(Source records)
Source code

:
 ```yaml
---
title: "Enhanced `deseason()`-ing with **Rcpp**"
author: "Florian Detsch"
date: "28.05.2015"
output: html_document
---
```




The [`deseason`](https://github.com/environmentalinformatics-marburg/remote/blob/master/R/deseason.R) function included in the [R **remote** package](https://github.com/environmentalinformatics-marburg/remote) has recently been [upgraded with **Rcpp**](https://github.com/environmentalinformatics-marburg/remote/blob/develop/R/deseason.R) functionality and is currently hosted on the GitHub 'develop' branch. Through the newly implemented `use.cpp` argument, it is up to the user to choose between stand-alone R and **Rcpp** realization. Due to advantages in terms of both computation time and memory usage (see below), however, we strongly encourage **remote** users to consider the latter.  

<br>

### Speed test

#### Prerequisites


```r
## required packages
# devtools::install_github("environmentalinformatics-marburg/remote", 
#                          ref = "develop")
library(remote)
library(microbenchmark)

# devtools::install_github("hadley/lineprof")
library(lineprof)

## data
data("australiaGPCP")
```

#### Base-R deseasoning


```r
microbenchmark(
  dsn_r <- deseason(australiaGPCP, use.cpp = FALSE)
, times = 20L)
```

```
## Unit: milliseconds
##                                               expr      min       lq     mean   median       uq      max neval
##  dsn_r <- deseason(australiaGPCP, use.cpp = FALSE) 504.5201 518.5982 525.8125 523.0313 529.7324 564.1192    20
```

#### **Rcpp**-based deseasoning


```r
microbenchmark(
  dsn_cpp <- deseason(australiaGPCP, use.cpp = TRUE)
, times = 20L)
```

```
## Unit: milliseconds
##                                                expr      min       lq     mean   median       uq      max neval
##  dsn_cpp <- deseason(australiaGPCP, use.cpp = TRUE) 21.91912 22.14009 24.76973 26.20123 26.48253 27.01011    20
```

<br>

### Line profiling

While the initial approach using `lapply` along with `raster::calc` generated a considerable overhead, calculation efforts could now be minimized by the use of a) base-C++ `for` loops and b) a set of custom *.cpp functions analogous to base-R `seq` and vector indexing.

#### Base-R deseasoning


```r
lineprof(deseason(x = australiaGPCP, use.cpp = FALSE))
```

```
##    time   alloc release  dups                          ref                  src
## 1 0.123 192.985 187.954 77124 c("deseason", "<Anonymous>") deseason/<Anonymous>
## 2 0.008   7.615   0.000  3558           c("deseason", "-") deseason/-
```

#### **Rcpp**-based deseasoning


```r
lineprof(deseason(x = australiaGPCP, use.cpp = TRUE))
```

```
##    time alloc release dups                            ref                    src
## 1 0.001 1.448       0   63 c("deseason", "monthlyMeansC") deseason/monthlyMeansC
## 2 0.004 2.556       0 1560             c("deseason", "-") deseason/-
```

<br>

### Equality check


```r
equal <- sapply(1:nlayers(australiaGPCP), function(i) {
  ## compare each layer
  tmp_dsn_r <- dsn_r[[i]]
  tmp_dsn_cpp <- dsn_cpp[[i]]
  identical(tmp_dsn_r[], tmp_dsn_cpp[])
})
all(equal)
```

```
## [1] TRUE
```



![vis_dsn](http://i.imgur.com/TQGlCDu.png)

==

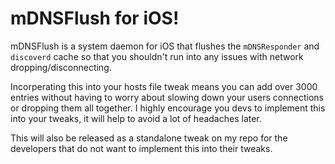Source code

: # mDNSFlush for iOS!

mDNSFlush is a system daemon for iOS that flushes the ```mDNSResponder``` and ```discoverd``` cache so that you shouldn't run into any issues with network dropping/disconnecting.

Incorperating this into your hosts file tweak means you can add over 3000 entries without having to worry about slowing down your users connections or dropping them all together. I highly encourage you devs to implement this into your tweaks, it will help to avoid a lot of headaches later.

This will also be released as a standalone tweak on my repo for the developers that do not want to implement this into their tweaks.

Task description — Beginning with the line that has "mDNSFlush for iOS!" and ending with the line that has "mDNSFlush is a", set down the lines above exactly and include no others.

Answer to this exercise —
: # mDNSFlush for iOS!

mDNSFlush is a system daemon for iOS that flushes the ```mDNSResponder``` and ```discoverd``` cache so that you shouldn't run into any issues with network dropping/disconnecting.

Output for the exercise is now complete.